START Information shown
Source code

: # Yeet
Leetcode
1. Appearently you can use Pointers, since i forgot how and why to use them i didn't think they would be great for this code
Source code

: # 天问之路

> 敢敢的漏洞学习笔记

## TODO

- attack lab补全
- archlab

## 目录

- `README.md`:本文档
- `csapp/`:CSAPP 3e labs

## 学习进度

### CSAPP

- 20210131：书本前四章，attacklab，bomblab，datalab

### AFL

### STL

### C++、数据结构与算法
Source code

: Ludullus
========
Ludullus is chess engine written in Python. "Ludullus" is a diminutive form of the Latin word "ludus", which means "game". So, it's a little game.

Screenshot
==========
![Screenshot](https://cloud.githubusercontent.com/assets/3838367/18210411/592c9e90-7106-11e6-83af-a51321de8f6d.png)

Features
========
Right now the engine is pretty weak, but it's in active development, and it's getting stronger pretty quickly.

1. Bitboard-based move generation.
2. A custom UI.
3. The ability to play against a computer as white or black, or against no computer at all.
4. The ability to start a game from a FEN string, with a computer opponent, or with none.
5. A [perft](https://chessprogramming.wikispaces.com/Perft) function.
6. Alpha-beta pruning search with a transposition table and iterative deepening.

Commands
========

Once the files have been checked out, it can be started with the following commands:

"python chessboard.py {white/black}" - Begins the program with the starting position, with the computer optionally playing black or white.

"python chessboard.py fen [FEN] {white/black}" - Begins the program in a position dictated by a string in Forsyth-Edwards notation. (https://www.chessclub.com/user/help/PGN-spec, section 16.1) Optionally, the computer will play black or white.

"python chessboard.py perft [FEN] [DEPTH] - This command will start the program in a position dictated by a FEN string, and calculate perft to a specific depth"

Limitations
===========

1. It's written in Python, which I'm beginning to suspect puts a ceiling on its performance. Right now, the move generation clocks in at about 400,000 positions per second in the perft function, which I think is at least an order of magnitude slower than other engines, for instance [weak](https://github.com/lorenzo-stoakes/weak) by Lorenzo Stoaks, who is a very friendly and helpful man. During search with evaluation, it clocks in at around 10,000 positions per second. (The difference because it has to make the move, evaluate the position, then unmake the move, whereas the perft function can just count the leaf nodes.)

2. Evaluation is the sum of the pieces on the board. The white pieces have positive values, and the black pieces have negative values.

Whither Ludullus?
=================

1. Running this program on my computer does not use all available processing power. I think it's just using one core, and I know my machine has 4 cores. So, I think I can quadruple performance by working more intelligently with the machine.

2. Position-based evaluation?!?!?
END Information shown
Exercise objective.
The entries above hold a line with "Once the files" and a later line with "playing black or white.". Write out exactly those lines and all lines between, nothing more.

Task result.
Once the files have been checked out, it can be started with the following commands:

"python chessboard.py {white/black}" - Begins the program with the starting position, with the computer optionally playing black or white.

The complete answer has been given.